India’s healthcare system is undergoing digital healthcare transformation to create integrated, patient-centric solutions using advanced technologies. India currently has approximately 1.4 beds per 1,000 people, while WHO recommendation is 2-3 beds per 1,000. Further, approximately 60% of this bed capacity is in the private sector, concentrated in metropolitan and tier-1 cities, leaving smaller cities and towns with significant shortfalls.
With the aim to improve care delivery and operational efficiency along with financial sustainability, healthcare service providers are increasingly moving away from manual processes and legacy systems toward interconnected digital platforms. Along with rising demand for higher quantity and quality healthcare across the country, demographic shifts, and increased private investment, patients also expect faster, more personalized and transparent care.
The report, Unleashing digital momentum to shape the future of healthcare – Enabling automation to enforcing transformation, highlights that among the most crucial changes taking place in healthcare in India is that private healthcare providers are actively investing in healthcare technology solutions, cloud solutions, and cybersecurity.
Insights from EY-Parthenon- CII HealthTech Survey 2025
New-age hospital information systems, patient portals, and data-driven platforms are gaining traction.
Modernizing systems and patient journeys: Healthcare service providers are focusing on integrated ecosystems that include Electronic Medical Records (EMRs), upgraded Hospital Information Systems (HIS), and business applications like Enterprise Resource Planning (ERP) and Customer Relationship Management (CRM).
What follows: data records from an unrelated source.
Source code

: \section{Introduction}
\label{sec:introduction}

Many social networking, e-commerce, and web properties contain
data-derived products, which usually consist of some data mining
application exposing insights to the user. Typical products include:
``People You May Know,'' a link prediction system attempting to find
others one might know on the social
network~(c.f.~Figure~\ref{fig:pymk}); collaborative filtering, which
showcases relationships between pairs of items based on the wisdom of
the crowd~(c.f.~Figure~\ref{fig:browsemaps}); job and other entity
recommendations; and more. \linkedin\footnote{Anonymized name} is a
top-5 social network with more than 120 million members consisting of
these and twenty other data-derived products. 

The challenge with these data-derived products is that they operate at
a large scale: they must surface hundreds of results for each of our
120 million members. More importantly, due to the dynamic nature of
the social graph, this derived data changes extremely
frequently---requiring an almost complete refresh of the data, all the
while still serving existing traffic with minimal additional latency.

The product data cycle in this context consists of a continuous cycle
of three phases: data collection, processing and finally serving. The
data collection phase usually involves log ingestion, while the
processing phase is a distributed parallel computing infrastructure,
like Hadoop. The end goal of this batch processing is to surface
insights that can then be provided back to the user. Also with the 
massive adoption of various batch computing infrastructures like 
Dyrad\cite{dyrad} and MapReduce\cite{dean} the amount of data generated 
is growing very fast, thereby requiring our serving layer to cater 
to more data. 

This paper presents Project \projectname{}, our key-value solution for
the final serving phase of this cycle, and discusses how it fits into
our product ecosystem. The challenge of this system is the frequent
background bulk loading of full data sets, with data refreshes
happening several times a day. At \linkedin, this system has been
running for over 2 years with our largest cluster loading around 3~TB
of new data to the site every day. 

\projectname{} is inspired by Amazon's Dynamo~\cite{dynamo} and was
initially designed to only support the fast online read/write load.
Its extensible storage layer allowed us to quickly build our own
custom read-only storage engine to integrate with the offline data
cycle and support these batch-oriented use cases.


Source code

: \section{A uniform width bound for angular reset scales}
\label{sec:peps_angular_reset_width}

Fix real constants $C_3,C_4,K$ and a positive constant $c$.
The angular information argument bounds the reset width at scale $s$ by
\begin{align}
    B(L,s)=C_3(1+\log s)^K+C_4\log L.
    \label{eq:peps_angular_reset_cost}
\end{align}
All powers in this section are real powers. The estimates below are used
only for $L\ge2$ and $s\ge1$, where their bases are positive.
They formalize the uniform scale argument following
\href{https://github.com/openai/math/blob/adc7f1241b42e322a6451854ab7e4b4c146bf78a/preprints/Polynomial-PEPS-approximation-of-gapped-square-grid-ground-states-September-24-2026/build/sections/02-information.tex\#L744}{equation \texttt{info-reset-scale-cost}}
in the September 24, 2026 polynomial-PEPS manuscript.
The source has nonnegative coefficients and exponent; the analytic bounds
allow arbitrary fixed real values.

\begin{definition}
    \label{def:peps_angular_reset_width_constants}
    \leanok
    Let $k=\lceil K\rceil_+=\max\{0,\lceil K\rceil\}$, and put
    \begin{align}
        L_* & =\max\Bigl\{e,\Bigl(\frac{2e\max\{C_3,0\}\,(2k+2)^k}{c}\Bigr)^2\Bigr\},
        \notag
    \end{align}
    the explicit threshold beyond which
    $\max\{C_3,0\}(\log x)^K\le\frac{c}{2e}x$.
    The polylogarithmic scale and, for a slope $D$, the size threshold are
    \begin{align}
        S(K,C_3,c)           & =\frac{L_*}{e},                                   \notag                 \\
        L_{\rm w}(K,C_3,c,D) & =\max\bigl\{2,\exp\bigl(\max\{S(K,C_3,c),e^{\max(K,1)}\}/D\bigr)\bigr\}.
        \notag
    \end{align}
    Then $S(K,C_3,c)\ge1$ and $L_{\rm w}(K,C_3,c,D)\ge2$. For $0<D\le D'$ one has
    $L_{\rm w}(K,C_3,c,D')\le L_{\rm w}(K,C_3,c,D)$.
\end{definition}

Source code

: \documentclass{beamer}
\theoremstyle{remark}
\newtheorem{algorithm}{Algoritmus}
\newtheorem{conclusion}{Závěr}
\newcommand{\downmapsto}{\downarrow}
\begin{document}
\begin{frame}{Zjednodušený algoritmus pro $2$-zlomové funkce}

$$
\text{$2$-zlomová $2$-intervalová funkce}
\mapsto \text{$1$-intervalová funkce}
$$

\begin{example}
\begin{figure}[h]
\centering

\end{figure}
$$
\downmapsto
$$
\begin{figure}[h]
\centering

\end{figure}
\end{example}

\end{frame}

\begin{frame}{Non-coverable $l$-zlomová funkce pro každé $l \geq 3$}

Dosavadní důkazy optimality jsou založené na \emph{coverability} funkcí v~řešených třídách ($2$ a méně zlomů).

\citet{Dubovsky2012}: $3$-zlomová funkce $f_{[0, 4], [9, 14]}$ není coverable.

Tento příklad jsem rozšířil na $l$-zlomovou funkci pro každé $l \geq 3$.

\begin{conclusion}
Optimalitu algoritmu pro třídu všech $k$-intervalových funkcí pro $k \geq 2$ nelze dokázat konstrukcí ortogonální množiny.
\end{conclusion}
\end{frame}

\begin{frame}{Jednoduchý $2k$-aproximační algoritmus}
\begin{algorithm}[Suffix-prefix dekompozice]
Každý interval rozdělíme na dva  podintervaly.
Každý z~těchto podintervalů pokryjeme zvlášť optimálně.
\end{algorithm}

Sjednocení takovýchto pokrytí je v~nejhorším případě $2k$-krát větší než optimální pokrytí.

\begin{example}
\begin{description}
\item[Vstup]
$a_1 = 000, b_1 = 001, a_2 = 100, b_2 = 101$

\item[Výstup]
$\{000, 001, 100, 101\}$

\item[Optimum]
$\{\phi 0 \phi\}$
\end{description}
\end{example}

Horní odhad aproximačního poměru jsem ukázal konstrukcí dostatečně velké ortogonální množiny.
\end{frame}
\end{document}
To maximize the utility of data, data lakes and BI dashboards aggregate clinical, operational, and financial information from various systems to support real-time decision-making across the healthcare chain, from physicians, nurses, and diagnostic labs to pharmacy, insurance, and patient engagement.
At the same time, patient journeys are improving through smart OPDs that cut waiting times with digital registration and triage. In some cases, AI assistants help doctors with history and risk insights, while mobile apps support follow-up care, reminders, and wearable-based monitoring, strengthening data driven healthcare.